* _TASK TO CARRY OUT_: The answer must be every line of the records below that holds the word "underlying".

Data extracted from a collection
# # #

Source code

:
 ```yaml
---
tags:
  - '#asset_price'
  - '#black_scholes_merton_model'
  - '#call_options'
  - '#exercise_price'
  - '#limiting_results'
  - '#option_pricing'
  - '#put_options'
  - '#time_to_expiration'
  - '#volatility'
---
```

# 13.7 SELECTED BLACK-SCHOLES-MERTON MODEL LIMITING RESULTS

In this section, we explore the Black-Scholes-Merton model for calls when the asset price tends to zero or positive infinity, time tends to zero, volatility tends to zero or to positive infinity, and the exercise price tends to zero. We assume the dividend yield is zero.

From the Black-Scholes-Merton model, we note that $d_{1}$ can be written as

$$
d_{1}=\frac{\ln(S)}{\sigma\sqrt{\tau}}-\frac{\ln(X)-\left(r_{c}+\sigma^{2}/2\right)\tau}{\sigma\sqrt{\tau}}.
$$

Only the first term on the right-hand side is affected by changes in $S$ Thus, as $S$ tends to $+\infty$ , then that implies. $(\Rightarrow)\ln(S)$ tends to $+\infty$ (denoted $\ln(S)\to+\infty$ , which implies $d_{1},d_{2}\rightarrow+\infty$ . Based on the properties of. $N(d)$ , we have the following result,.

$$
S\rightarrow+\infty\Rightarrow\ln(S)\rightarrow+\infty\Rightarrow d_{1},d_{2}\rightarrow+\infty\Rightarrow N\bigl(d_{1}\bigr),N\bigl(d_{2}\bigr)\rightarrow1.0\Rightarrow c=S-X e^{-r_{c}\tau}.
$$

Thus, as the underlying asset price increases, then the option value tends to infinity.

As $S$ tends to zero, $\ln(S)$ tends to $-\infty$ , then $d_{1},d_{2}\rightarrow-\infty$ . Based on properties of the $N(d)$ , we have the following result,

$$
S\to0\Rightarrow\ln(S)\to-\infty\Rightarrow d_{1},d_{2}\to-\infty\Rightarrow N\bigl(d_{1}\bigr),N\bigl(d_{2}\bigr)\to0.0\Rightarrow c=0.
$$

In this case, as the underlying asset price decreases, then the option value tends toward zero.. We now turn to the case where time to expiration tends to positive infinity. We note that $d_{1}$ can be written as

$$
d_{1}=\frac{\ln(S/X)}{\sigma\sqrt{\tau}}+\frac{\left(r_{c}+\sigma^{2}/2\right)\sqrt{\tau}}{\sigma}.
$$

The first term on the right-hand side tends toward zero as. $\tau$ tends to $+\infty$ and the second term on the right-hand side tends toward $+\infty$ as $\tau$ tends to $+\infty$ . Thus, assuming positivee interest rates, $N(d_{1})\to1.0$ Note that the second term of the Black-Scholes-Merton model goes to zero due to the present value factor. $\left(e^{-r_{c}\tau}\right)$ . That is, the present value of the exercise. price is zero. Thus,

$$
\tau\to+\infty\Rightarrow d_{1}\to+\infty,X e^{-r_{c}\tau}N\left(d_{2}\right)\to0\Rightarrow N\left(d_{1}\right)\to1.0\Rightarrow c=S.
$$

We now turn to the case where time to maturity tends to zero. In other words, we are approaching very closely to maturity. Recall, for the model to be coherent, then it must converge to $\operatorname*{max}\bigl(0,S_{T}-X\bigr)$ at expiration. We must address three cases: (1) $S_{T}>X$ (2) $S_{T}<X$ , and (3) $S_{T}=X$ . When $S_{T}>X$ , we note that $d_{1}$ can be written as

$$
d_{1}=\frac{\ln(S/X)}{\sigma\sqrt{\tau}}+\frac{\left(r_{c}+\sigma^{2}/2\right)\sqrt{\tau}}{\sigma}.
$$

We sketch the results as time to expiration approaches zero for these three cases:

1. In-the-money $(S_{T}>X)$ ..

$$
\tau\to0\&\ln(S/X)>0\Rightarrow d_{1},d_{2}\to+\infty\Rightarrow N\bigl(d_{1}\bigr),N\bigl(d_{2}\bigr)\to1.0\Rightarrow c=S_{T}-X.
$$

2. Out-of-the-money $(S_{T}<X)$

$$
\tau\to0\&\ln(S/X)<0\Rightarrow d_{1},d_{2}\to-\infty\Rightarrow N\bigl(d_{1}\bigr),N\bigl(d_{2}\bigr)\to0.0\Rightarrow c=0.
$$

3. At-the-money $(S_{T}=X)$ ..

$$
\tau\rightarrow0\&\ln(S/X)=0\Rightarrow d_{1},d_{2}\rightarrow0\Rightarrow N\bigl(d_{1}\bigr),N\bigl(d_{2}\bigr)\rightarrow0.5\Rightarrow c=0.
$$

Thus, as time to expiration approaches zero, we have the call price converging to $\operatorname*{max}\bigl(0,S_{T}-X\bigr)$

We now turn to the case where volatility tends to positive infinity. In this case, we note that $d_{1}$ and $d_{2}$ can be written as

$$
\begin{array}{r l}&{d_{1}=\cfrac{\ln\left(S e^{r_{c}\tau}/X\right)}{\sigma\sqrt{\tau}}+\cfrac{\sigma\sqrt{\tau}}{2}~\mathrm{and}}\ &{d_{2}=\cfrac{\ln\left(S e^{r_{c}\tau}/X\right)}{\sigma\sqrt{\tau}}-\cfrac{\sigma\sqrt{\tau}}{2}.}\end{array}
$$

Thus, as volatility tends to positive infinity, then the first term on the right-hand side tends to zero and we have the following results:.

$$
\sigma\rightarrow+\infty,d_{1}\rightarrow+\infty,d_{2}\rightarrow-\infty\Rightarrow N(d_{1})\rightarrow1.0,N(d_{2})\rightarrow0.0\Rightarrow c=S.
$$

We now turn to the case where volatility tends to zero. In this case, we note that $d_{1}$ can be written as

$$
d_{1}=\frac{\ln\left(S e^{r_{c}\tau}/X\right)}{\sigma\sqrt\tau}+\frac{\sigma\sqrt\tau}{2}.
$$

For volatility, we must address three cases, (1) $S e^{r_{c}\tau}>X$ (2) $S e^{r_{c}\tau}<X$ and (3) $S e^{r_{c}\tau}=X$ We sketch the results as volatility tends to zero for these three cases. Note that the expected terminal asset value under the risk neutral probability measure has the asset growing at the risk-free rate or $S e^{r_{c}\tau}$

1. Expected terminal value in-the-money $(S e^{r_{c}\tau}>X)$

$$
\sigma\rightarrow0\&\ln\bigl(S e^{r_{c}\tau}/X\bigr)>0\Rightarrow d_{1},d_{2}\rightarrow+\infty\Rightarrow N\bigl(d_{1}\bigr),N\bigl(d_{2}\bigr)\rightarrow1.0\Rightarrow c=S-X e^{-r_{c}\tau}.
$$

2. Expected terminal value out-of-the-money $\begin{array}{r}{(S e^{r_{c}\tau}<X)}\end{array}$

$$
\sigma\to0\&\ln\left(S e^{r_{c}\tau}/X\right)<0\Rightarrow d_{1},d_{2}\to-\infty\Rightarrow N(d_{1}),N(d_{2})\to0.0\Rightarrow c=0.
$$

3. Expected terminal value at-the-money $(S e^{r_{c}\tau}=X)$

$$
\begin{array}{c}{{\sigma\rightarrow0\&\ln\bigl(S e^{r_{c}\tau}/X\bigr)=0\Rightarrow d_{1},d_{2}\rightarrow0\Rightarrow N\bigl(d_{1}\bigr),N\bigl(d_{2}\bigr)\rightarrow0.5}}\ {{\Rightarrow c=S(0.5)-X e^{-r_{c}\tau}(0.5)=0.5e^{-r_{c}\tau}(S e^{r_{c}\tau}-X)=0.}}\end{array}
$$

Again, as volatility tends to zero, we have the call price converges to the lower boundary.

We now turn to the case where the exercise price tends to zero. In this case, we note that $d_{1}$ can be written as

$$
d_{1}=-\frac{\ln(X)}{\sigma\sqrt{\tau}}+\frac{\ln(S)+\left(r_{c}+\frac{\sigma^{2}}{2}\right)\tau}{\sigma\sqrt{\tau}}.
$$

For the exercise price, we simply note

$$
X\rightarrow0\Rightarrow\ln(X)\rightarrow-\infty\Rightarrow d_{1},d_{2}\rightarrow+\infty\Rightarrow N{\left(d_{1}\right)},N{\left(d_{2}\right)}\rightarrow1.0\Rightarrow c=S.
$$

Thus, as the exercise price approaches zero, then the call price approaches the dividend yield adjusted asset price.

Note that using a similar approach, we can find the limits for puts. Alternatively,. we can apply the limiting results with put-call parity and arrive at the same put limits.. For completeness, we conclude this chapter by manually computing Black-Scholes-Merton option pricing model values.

# # #

* _RESPONSE BOX_:
Thus, as the underlying asset price increases, then the option value tends to infinity.
In this case, as the underlying asset price decreases, then the option value tends toward zero.. We now turn to the case where time to expiration tends to positive infinity. We note that $d_{1}$ can be written as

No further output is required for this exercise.